With a deep yawn of old iron, the door yielded, giving way to the cold gloom of a long rectangular chamber. Little light penetrated through from the high windows. Before them on the east wall was painted the figure of a massive robed woman, a cloth binding her eyes, a set of balanced scales hanging from her left hand.
IUSTITIA
, the Latin inscription above her read. In Scroope’s Inn, Millicent mused, justice isn’t a pretty painting, for here the law sees everything, and the scales are always tipped. It could be no mistake that Pinchbeak had directed them to his own domain, the chambers of the serjeants-at-law, the most powerful legal officials in the land. There were fewer than thirty of them, king’s appointees all, with their own set of privileges, their own style of robe and coif, their own grand inn up on Holbourne. Sir Humphrey ap-Roger had known several of them, dined with them in this very inn as a guest on occasion, though even he, a knight of ancient lineage, had felt intimidated in the serjeants’ company.

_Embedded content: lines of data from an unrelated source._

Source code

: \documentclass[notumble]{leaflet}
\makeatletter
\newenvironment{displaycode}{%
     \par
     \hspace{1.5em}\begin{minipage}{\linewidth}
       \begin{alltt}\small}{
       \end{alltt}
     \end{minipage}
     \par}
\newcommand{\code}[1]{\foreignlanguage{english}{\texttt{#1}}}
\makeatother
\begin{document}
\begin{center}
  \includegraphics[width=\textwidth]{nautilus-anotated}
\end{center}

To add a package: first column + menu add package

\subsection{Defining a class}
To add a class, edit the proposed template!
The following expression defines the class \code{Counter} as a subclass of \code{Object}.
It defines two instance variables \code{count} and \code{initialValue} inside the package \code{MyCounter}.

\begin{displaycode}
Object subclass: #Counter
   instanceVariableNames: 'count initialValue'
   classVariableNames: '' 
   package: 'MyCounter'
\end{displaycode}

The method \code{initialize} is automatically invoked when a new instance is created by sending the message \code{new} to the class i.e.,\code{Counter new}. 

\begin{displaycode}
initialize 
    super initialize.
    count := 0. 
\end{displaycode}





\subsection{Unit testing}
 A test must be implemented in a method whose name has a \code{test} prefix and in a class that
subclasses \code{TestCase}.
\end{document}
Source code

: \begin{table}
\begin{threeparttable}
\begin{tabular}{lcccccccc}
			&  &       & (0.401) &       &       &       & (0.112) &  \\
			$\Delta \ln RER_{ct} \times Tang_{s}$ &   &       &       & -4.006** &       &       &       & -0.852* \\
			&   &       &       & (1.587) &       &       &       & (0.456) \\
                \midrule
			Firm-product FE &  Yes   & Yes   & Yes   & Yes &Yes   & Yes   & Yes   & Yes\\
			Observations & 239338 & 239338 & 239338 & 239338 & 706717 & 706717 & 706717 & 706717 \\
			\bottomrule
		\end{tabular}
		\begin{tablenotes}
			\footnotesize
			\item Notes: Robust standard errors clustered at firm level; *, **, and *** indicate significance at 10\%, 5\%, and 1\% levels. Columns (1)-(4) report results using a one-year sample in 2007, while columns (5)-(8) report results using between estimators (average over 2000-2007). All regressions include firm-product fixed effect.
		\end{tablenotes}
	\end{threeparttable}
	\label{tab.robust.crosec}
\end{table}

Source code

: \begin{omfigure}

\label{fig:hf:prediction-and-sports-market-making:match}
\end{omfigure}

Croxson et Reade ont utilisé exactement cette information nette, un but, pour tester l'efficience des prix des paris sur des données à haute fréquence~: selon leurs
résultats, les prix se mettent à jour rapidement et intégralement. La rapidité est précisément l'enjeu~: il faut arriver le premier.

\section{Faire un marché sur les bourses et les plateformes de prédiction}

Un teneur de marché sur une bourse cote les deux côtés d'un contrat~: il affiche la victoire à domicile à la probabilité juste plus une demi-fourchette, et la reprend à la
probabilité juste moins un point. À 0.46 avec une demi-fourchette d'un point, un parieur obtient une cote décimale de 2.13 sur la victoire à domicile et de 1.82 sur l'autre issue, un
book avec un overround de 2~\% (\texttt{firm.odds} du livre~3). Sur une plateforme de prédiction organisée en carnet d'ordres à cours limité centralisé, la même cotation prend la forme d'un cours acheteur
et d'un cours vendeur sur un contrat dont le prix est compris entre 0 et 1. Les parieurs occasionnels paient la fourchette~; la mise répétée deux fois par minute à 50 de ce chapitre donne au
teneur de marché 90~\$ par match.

Doors off the front hall led out to a central courtyard, where a series of covered staircases on the outer walls rose to two levels of apartments. They reached another chamber, smaller though equally high. In an alcove off the far corner stood three writing desks arranged around an aged clerk, his bent form visible between them. A mounted arc of candles hung chained from a lower rafter, rendering the man’s head, uncapped and bald, as a glowing orb.

He did not look up at their approach. At his desk Millicent said, “We seek Master Thomas Pinchbeak, sir, serjeant-at-law. Where may we find him, if you please?”

Still without moving his head, the old man replied, “First back stairs, top level, eastern corner rooms on the south side.” Then he looked up, taking them in with something like terror. He sputtered a bit, shook his head, and gave them a stern frown. Millicent could almost hear his bones creak as he rose. “Women are not permitted in Scroope’s, nor in any of the inns of our art. You must leave at once.”

“But Master Pinchbeak himself summoned us,” said Millicent. “And here we are.”

“Summoned you, did he?” the man thundered. “Summoned the pair of you, and not tell old Wilkes? Couldn’t be bothered to—not that I—well . . . ahhhh.” His voice weakened and his eyes shot upward, catching the flames. “Though do I recall something about . . .” He grimaced down at his desk, his hands sorting through the loose sheaves around him. “Your name?”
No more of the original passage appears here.